== Exercise materials ==

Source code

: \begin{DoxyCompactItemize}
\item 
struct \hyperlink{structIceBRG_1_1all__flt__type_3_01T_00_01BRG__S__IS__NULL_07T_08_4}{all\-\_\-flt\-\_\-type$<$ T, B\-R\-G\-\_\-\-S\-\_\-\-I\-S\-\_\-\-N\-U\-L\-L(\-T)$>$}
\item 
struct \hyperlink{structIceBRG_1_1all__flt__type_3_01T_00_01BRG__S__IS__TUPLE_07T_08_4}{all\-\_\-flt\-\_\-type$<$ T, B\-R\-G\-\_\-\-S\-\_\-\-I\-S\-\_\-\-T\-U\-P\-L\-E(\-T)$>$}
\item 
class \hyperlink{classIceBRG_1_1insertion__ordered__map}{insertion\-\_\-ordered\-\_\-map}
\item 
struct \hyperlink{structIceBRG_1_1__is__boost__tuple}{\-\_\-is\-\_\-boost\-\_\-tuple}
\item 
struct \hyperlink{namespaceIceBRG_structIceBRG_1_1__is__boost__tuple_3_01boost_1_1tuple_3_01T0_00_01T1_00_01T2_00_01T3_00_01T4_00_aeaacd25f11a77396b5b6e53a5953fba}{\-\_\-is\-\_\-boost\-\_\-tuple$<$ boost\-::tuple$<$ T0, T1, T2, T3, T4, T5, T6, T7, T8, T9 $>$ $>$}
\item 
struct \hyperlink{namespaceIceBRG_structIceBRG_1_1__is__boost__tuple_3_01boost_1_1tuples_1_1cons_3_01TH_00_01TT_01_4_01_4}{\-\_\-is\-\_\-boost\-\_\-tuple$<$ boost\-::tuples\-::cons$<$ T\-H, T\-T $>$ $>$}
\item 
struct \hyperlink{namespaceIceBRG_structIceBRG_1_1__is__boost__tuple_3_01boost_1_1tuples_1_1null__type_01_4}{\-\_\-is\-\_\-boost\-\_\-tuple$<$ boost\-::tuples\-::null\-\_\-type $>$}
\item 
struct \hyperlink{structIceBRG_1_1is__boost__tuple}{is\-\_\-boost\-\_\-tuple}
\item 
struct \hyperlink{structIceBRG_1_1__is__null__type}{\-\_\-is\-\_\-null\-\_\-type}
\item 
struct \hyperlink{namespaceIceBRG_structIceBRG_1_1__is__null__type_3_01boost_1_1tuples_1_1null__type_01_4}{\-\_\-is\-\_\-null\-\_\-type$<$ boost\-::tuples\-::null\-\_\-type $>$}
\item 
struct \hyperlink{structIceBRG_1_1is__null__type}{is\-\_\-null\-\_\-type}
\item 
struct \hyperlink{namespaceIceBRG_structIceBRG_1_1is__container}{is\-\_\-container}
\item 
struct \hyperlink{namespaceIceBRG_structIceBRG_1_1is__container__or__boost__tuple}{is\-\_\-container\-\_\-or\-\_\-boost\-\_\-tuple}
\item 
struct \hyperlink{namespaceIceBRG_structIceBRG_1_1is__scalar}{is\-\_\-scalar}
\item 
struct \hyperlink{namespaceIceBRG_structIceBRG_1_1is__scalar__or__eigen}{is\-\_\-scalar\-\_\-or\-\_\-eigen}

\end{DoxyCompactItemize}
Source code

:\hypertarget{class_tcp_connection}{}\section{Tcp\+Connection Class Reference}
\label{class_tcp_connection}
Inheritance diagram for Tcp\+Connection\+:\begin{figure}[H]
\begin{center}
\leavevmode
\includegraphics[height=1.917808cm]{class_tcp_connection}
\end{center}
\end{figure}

===

▶ What you will do:
Above are some records; extract every one of them exactly.

▶ Answer for this exercise:
Source code

: \begin{DoxyCompactItemize}
\item 
struct \hyperlink{structIceBRG_1_1all__flt__type_3_01T_00_01BRG__S__IS__NULL_07T_08_4}{all\-\_\-flt\-\_\-type$<$ T, B\-R\-G\-\_\-\-S\-\_\-\-I\-S\-\_\-\-N\-U\-L\-L(\-T)$>$}
\item 
struct \hyperlink{structIceBRG_1_1all__flt__type_3_01T_00_01BRG__S__IS__TUPLE_07T_08_4}{all\-\_\-flt\-\_\-type$<$ T, B\-R\-G\-\_\-\-S\-\_\-\-I\-S\-\_\-\-T\-U\-P\-L\-E(\-T)$>$}
\item 
class \hyperlink{classIceBRG_1_1insertion__ordered__map}{insertion\-\_\-ordered\-\_\-map}
\item 
struct \hyperlink{structIceBRG_1_1__is__boost__tuple}{\-\_\-is\-\_\-boost\-\_\-tuple}
\item 
struct \hyperlink{namespaceIceBRG_structIceBRG_1_1__is__boost__tuple_3_01boost_1_1tuple_3_01T0_00_01T1_00_01T2_00_01T3_00_01T4_00_aeaacd25f11a77396b5b6e53a5953fba}{\-\_\-is\-\_\-boost\-\_\-tuple$<$ boost\-::tuple$<$ T0, T1, T2, T3, T4, T5, T6, T7, T8, T9 $>$ $>$}
\item 
struct \hyperlink{namespaceIceBRG_structIceBRG_1_1__is__boost__tuple_3_01boost_1_1tuples_1_1cons_3_01TH_00_01TT_01_4_01_4}{\-\_\-is\-\_\-boost\-\_\-tuple$<$ boost\-::tuples\-::cons$<$ T\-H, T\-T $>$ $>$}
\item 
struct \hyperlink{namespaceIceBRG_structIceBRG_1_1__is__boost__tuple_3_01boost_1_1tuples_1_1null__type_01_4}{\-\_\-is\-\_\-boost\-\_\-tuple$<$ boost\-::tuples\-::null\-\_\-type $>$}
\item 
struct \hyperlink{structIceBRG_1_1is__boost__tuple}{is\-\_\-boost\-\_\-tuple}
\item 
struct \hyperlink{structIceBRG_1_1__is__null__type}{\-\_\-is\-\_\-null\-\_\-type}
\item 
struct \hyperlink{namespaceIceBRG_structIceBRG_1_1__is__null__type_3_01boost_1_1tuples_1_1null__type_01_4}{\-\_\-is\-\_\-null\-\_\-type$<$ boost\-::tuples\-::null\-\_\-type $>$}
\item 
struct \hyperlink{structIceBRG_1_1is__null__type}{is\-\_\-null\-\_\-type}
\item 
struct \hyperlink{namespaceIceBRG_structIceBRG_1_1is__container}{is\-\_\-container}
\item 
struct \hyperlink{namespaceIceBRG_structIceBRG_1_1is__container__or__boost__tuple}{is\-\_\-container\-\_\-or\-\_\-boost\-\_\-tuple}
\item 
struct \hyperlink{namespaceIceBRG_structIceBRG_1_1is__scalar}{is\-\_\-scalar}
\item 
struct \hyperlink{namespaceIceBRG_structIceBRG_1_1is__scalar__or__eigen}{is\-\_\-scalar\-\_\-or\-\_\-eigen}

\end{DoxyCompactItemize}
Source code

:\hypertarget{class_tcp_connection}{}\section{Tcp\+Connection Class Reference}
\label{class_tcp_connection}
Inheritance diagram for Tcp\+Connection\+:\begin{figure}[H]
\begin{center}
\leavevmode
\includegraphics[height=1.917808cm]{class_tcp_connection}
\end{center}
\end{figure}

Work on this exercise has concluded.